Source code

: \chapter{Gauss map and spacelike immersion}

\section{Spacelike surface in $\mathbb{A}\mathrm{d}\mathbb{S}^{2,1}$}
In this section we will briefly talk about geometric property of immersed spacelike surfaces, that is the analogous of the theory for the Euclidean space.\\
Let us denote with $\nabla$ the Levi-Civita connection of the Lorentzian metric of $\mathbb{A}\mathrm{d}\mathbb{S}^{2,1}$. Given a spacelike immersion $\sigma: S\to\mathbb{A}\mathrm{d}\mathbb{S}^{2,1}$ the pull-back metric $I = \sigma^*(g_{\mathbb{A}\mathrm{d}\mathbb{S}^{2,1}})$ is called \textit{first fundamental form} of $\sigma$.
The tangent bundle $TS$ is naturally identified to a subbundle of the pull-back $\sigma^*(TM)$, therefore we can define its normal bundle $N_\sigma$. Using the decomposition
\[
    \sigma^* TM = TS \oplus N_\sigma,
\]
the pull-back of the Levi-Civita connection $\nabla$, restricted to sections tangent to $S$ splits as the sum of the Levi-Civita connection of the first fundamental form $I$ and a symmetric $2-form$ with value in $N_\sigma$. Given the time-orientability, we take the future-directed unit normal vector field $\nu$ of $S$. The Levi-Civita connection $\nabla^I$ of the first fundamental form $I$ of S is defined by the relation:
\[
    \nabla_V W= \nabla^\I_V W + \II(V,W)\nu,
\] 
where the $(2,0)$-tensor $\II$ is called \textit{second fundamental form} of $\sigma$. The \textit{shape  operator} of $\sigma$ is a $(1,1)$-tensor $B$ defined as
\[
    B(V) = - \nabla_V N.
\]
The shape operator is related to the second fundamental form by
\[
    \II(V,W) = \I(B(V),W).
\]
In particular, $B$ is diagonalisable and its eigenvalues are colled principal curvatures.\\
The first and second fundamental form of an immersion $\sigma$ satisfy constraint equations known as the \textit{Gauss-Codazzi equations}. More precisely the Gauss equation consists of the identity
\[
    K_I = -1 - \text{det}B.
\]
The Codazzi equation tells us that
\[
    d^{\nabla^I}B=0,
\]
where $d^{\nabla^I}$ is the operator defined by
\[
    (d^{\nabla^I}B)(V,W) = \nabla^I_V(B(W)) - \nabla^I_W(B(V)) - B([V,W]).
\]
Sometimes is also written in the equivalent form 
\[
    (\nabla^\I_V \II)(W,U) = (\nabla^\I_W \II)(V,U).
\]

* * *

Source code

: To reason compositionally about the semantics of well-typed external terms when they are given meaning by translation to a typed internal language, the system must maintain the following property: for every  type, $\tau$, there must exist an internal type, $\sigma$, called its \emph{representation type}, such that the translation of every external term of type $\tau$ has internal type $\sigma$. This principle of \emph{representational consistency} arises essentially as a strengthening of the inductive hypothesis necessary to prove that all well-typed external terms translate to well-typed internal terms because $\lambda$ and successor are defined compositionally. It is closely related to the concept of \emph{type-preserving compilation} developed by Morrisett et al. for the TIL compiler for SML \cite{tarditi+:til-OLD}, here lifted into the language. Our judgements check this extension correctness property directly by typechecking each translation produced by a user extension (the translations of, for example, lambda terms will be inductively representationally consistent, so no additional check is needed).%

#### [Work task]
Find the word "Codazzi" in the records, and report each line that has it.

#### [Reply to the exercise]
The first and second fundamental form of an immersion $\sigma$ satisfy constraint equations known as the \textit{Gauss-Codazzi equations}. More precisely the Gauss equation consists of the identity
The Codazzi equation tells us that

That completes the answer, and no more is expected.